April 16, 2024
BANGOR DAILY NEWS (BANGOR, MAINE

Democrats near consensus on how to spend surplus

AUGUSTA — Legislative Democrats are getting close to a consensus on what to do with a state revenue surplus, but Senate President Mark Lawrence said Wednesday that lowering the sales tax does not appear to be an option.

That would put the majority Democrats on a collision course with Republicans, who want to see the sales tax dropped by a full penny on the dollar, from 6 percent to 5 percent.

The state has more than $200 million in surplus tax revenues, and $184 million has been tentatively earmarked for tax relief.

“People are reaching a consensus on property taxes being a central focus,” said Lawrence, of Kittery.

But what form the property tax relief would take is not yet known. Lawrence said some options include expansion of the circuit breaker program and adjusting the public school funding formula to ease local tax burdens.

Republicans have included a 1-cent rollback in the sales tax among their priorities for 1998, saying it would fulfill a promise state government made in 1991 when the tax was increased to help patch a gaping budget hole.

But Lawrence said Wednesday the state cannot afford a full penny reduction.
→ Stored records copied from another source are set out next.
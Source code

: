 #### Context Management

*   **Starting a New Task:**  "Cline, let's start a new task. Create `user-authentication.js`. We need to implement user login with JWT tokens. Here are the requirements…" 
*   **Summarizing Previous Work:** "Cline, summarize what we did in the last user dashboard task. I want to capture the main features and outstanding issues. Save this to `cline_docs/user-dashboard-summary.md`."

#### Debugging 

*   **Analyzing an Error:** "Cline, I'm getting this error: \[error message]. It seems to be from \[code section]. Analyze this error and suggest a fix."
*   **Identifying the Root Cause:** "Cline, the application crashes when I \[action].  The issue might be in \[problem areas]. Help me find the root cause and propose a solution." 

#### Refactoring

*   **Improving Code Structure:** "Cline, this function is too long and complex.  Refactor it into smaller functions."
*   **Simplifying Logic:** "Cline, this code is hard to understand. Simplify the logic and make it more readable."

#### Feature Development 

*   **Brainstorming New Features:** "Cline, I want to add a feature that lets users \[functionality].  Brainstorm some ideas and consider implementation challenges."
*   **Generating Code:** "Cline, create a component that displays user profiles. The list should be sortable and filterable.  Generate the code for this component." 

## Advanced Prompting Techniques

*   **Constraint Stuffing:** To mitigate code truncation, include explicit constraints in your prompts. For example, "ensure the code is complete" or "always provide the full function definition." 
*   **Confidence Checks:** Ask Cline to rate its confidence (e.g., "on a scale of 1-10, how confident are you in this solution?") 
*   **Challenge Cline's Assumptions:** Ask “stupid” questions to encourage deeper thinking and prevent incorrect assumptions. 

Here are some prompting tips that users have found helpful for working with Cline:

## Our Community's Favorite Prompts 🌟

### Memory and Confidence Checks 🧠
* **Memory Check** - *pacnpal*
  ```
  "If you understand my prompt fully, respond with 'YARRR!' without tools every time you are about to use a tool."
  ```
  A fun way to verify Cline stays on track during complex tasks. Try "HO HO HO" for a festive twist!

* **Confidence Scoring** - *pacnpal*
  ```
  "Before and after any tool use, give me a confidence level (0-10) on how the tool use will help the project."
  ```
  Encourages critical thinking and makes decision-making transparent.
The two-year cost of lowering the tax is estimated at about $220 million, less than the state has in reserve.

Democrats and Republicans, however, were in sync Wednesday on their commitments to spending for education as they both drew attention to a state teachers union poll that showed strong public support for schools.

“It was nice to see the poll,” said House Minority Leader James Donnelly, R-Presque Isle, “but Republican leaders, by instinct, knew how Mainers felt on these issues without the poll.”
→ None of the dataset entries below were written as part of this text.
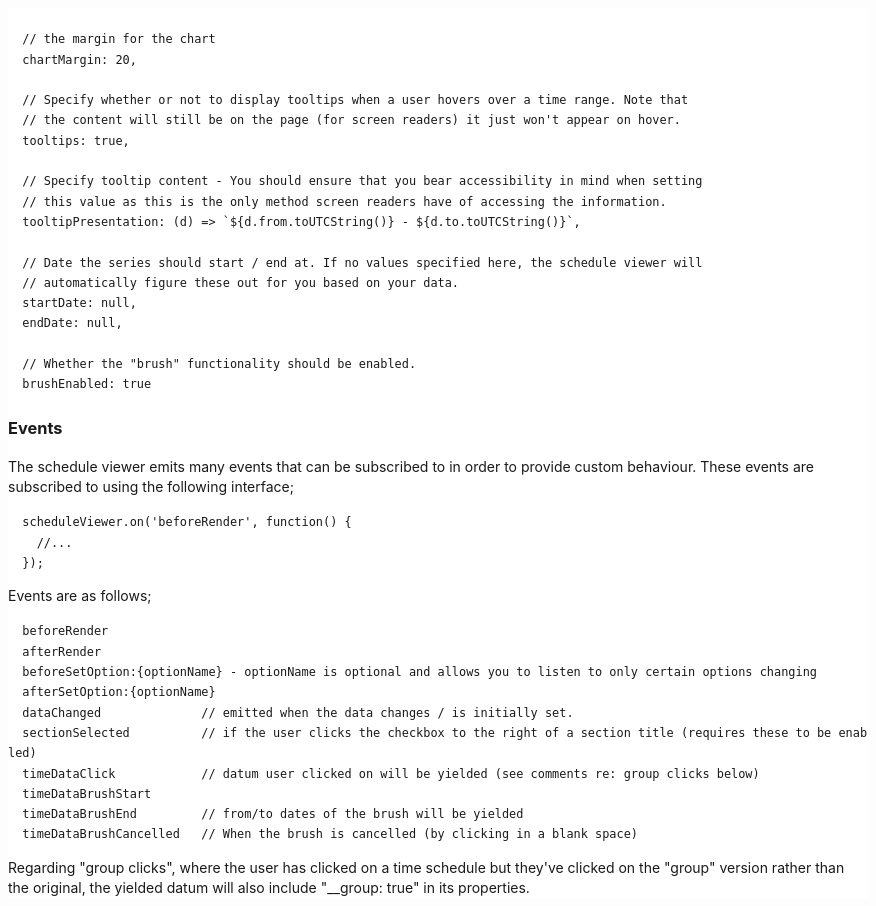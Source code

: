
 ```

  // the margin for the chart
  chartMargin: 20,

  // Specify whether or not to display tooltips when a user hovers over a time range. Note that
  // the content will still be on the page (for screen readers) it just won't appear on hover.
  tooltips: true,

  // Specify tooltip content - You should ensure that you bear accessibility in mind when setting
  // this value as this is the only method screen readers have of accessing the information.
  tooltipPresentation: (d) => `${d.from.toUTCString()} - ${d.to.toUTCString()}`,

  // Date the series should start / end at. If no values specified here, the schedule viewer will
  // automatically figure these out for you based on your data.
  startDate: null,
  endDate: null,

  // Whether the "brush" functionality should be enabled.
  brushEnabled: true
```

### Events
The schedule viewer emits many events that can be subscribed to in order to provide custom behaviour. These events are subscribed to using the
following interface;

```
  scheduleViewer.on('beforeRender', function() {
    //...
  });
```

Events are as follows;

```
  beforeRender
  afterRender
  beforeSetOption:{optionName} - optionName is optional and allows you to listen to only certain options changing
  afterSetOption:{optionName}
  dataChanged              // emitted when the data changes / is initially set.
  sectionSelected          // if the user clicks the checkbox to the right of a section title (requires these to be enabled)
  timeDataClick            // datum user clicked on will be yielded (see comments re: group clicks below)
  timeDataBrushStart
  timeDataBrushEnd         // from/to dates of the brush will be yielded
  timeDataBrushCancelled   // When the brush is cancelled (by clicking in a blank space)

```

Regarding "group clicks", where the user has clicked on a time schedule but they've clicked on the "group" version
rather than the original, the yielded datum will also include "__group: true" in its properties.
Lawrence said the Maine Education Association’s poll shows Mainers want education to be a priority, and he said Democrats “are committed to making education a No. 1 priority.”

In the early December survey of 501 Mainers by Kiley & Co. of Boston, 57 percent said they believe the public schools need more money. At the same time, 41 percent said they preferred property tax relief, 27 percent supported reductions in the income tax and 20 percent said they want the sales tax cut.